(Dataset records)
+++
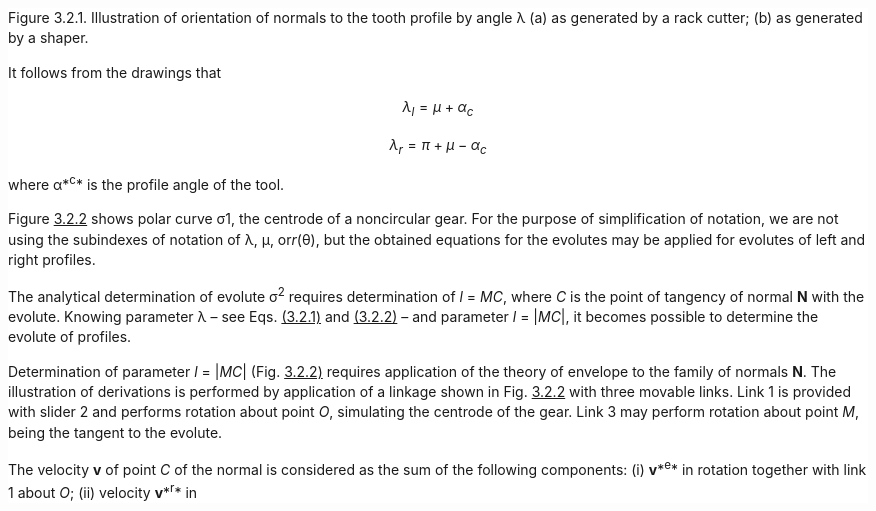
<span id="page-51-0"></span>Figure 3.2.1. Illustration of orientation of normals to the tooth profile by angle λ (a) as generated by a rack cutter; (b) as generated by a shaper.

It follows from the drawings that

<span id="page-51-1"></span>
$$\lambda_l = \mu + \alpha_c \tag{3.2.1}$$

<span id="page-51-2"></span>
$$\lambda_r = \pi + \mu - \alpha_c \tag{3.2.2}$$

where α*<sup>c</sup>* is the profile angle of the tool.

Figure [3.2.2](#page-52-0) shows polar curve σ1, the centrode of a noncircular gear. For the purpose of simplification of notation, we are not using the subindexes of notation of λ, µ, or*r*(θ), but the obtained equations for the evolutes may be applied for evolutes of left and right profiles.

The analytical determination of evolute σ<sup>2</sup> requires determination of *l* = *MC*, where *C* is the point of tangency of normal **N** with the evolute. Knowing parameter λ – see Eqs. [\(3.2.1\)](#page-51-1) and [\(3.2.2\)](#page-51-2) – and parameter *l* = |*MC*|, it becomes possible to determine the evolute of profiles.

Determination of parameter *l* = |*MC*| (Fig. [3.2.2\)](#page-52-0) requires application of the theory of envelope to the family of normals **N**. The illustration of derivations is performed by application of a linkage shown in Fig. [3.2.2](#page-52-0) with three movable links. Link 1 is provided with slider 2 and performs rotation about point *O*, simulating the centrode of the gear. Link 3 may perform rotation about point *M*, being the tangent to the evolute.

The velocity **v** of point *C* of the normal is considered as the sum of the following components: (i) **v***<sup>e</sup>* in rotation together with link 1 about *O*; (ii) velocity **v***<sup>r</sup>* in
+++
[Task requirements]: The response should repeat each record precisely and contain no pictures.

[Response area]:
<span id="page-51-0"></span>Figure 3.2.1. Illustration of orientation of normals to the tooth profile by angle λ (a) as generated by a rack cutter; (b) as generated by a shaper.

It follows from the drawings that

<span id="page-51-1"></span>
$$\lambda_l = \mu + \alpha_c \tag{3.2.1}$$

<span id="page-51-2"></span>
$$\lambda_r = \pi + \mu - \alpha_c \tag{3.2.2}$$

where α*<sup>c</sup>* is the profile angle of the tool.

Figure [3.2.2](#page-52-0) shows polar curve σ1, the centrode of a noncircular gear. For the purpose of simplification of notation, we are not using the subindexes of notation of λ, µ, or*r*(θ), but the obtained equations for the evolutes may be applied for evolutes of left and right profiles.

The analytical determination of evolute σ<sup>2</sup> requires determination of *l* = *MC*, where *C* is the point of tangency of normal **N** with the evolute. Knowing parameter λ – see Eqs. [\(3.2.1\)](#page-51-1) and [\(3.2.2\)](#page-51-2) – and parameter *l* = |*MC*|, it becomes possible to determine the evolute of profiles.

Determination of parameter *l* = |*MC*| (Fig. [3.2.2\)](#page-52-0) requires application of the theory of envelope to the family of normals **N**. The illustration of derivations is performed by application of a linkage shown in Fig. [3.2.2](#page-52-0) with three movable links. Link 1 is provided with slider 2 and performs rotation about point *O*, simulating the centrode of the gear. Link 3 may perform rotation about point *M*, being the tangent to the evolute.

The velocity **v** of point *C* of the normal is considered as the sum of the following components: (i) **v***<sup>e</sup>* in rotation together with link 1 about *O*; (ii) velocity **v***<sup>r</sup>* in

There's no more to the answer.